On the owner's rate page, they can stipulate the amount of insurance; $59 for $1500 etc. etc.
We've had excellent results using it, even down to paying for broken coffee cups to a scratched range top. There is little hassle in making a claim which is totally opposite of the procedure on AirBnb.
Has Airbnb ever offered anything similar?
1. Raise prices to cover damages.
2 Don't report damages to guests,they will leave bad review.
3 There are other company s that don't operate this way,try VBRO
We've just begun demanding a security deposit from "high risk" guests (large groups of under 30, no history, no profile). I first explain why they're high risk, and why we must require a security deposit of €xxx ( differs depending on our overall risk assessment), and if they agree to those terms, we will happily approve their booking.

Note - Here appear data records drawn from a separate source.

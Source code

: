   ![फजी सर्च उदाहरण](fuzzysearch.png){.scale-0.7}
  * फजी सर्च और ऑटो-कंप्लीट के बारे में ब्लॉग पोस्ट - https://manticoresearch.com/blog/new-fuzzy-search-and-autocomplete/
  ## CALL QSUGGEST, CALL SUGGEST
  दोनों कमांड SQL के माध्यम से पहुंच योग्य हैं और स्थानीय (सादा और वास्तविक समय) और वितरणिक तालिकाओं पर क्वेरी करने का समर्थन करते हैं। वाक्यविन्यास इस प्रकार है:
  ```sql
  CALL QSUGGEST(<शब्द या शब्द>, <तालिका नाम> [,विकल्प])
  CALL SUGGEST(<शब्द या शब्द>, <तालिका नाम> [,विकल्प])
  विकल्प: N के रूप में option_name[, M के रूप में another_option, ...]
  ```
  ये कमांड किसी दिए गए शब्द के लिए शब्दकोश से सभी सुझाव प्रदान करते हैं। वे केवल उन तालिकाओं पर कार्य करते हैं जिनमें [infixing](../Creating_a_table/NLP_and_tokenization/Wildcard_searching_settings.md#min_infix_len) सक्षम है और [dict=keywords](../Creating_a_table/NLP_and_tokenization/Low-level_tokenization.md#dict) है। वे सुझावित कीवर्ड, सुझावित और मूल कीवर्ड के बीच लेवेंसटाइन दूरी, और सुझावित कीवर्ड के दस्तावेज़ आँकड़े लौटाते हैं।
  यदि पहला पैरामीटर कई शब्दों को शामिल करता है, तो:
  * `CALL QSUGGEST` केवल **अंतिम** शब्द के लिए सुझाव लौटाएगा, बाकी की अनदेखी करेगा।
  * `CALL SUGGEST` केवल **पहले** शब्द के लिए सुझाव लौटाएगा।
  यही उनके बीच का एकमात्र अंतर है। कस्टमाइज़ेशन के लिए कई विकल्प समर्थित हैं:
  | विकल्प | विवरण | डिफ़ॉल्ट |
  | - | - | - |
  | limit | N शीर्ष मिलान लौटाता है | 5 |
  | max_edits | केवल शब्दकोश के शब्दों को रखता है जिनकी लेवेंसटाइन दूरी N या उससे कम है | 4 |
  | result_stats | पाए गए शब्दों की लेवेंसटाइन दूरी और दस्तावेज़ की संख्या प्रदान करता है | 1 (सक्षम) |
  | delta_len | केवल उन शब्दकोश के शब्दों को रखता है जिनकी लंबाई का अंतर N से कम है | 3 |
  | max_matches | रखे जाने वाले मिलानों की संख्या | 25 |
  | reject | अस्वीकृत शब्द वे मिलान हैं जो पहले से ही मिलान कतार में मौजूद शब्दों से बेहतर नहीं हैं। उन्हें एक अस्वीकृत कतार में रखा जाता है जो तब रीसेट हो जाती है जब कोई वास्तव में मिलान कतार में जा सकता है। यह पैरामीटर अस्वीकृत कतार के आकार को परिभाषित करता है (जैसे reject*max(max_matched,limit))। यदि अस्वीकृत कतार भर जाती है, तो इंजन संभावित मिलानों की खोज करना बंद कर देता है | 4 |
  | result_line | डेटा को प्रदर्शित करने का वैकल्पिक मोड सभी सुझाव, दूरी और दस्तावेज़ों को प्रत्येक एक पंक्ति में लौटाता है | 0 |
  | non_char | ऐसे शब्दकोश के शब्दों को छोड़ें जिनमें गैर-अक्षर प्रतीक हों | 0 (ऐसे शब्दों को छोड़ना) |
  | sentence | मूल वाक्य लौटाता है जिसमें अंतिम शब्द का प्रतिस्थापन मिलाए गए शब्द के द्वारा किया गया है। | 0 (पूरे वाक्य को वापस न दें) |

About half the time, it scares them away, which is ok. I'm not inclined to accept high risk guests without a security deposit.
The other half agree, and as soon as they book, I "request money" in the amount of the agreed deposit through the Airbnb system. Airbnb collects it and sends it to us without commissions. I was, a bit surprised, but no problems so far.
When all is well at checkout time, the security deposit is given back to them in cash before departure (they must sign a receipt, of course).
With the extremely high volume of high risk inquiries this year, I'm loathed to continue to decline one after another. And besides, Airbnb doesn't look fondly on that.
So far, it's worked very well. No damages. And we have a real security deposit, just in case.
It's not fully Airbnb tested. It may ultimately violate some obscure rule and cause them to warn, suspend or delist. I really don't know. But I can't accept these risky guests without some security. And this is my only option on Airbnb.
Somebody noted that VRBO has this option. Yes, I know. But you can't apply it at your discretion. It's either a security deposit for all guests, or none.
I don't want to scare off the "good" ones, so the way I'm doing it with Airbnb is more suitable for my needs (provided Airbnb doesn't cut me off), because I can apply it "at will". That's important.
But... absolutely, positively... Hosts should never, ever make up some excuse not to give it back. Always give it back to the guest at checkout if everything is more or less ok. Always.
If anyone starts playing foolish games with this, I'm sure it will be put to a quick death. The guest always wins these fights, so please don't start one. If it continues to work well, it could solve one of the more prominent drawbacks to using Airbnb. And that would benefit all of us.